On Thu, Jan 31, 2008 at 12:18:54PM -0800, Christoph Lameter wrote:
The lock I take already protects up to 512 ptes yes. I call
invalidate_pages only across a _single_ 4k pagetable filled at max
with 512 pte_t mapping virutal addresses in a 2M naturally aligned
virtual range.
There's no smp race even for >4 CPUS. Check it again! I never call
invalidate_pages _outside_ the PT lock specific for that 4k pagetable
(a single PT lock protects 512 pte_t, not only a single one!).
Perhaps if you called it PMD lock there would be no misunderstanding:
spinlock_t *__ptl = pte_lockptr(mm, pmd); \
(the pt lock is a function of the pmd, pte_t not!)
Obviously I checked them all yes, and this was much faster than hand
editing the .c files like you did indeed.

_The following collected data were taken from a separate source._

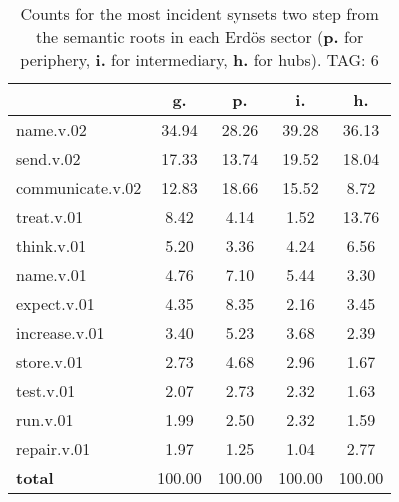 \begin{table}[h!]
\begin{center}
\begin{tabular}{| l || c | c | c | c |}\hline
 & {\bf g.} & {\bf p.} & {\bf i.} & {\bf h.} \\\hline\hline
name.v.02 & 34.94  & 28.26  & 39.28  & 36.13 \\\hline
send.v.02 & 17.33  & 13.74  & 19.52  & 18.04 \\\hline
communicate.v.02 & 12.83  & 18.66  & 15.52  & 8.72 \\\hline
treat.v.01 & 8.42  & 4.14  & 1.52  & 13.76 \\\hline
think.v.01 & 5.20  & 3.36  & 4.24  & 6.56 \\\hline
name.v.01 & 4.76  & 7.10  & 5.44  & 3.30 \\\hline
expect.v.01 & 4.35  & 8.35  & 2.16  & 3.45 \\\hline
increase.v.01 & 3.40  & 5.23  & 3.68  & 2.39 \\\hline
store.v.01 & 2.73  & 4.68  & 2.96  & 1.67 \\\hline
test.v.01 & 2.07  & 2.73  & 2.32  & 1.63 \\\hline
run.v.01 & 1.99  & 2.50  & 2.32  & 1.59 \\\hline
repair.v.01 & 1.97  & 1.25  & 1.04  & 2.77 \\\hline\hline
{{\bf total}} & 100.00  & 100.00  & 100.00  & 100.00 \\\hline
\end{tabular}
\caption{Counts for the most incident synsets two step from the semantic roots in each Erd\"os sector ({\bf p.} for periphery, {\bf i.} for intermediary, {\bf h.} for hubs). TAG: 6}
\end{center}
\end{table}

Yes, s390 is the only one.
There's no ptep_clear_flush override on x86 or I would have patched it
like I did to s390.
I had to change 2 lines instead of a single one, not such a big deal.
It is already serialized 100% properly sorry.
If you want I can turn this into a static inline, it would already
work fine. Certainly this isn't a blocker for merging given most
people will have MMU_NOTIFIER=y and this speedup compilation a tiny
bit for the embedded.
This is primarly to turn off the compiler warning, not to check the
parameters, but yes it should also checks the parameter types as a bonus.
You are under the wrong impression that invalidate_page could be
called on a range that spawns over a region that isn't 2M naturally
aligned and <2M in size.
This is a mess I've to say and I'm almost willing to return to a
_safe_rcu + and removing the autodisarming feature. KVM itself isn't
using mm_users but mm_count. then if somebody need to release the mn
inside ->relase they should mmu_notifier_unregister _inside_
->release and then call_rcu to release the mn (synchronize_rcu isn't
allowed inside ->release because of the rcu_spin_lock() that can't
schedule or it'll reach a quiescent point itself allowing the other
structures to be released.
The above is perfectly fine too. If you have doubts and your
misunderstanding of my 100% SMP safe locking isn't immediately clear,
think about this, how could it be safe to modify 512 ptes with a
single lock, regardless of the mmu notifiers?
I appreciate the review! I hope my entirely bug free and
strightforward #v5 will strongly increase the probability of getting
this in sooner than later. If something else it shows the approach I
prefer to cover GRU/KVM 100%, leaving the overkill mutex locking
requirements only to the mmu notifier users that can't deal with the
scalar and finegrined and already-taken/trashed PT lock.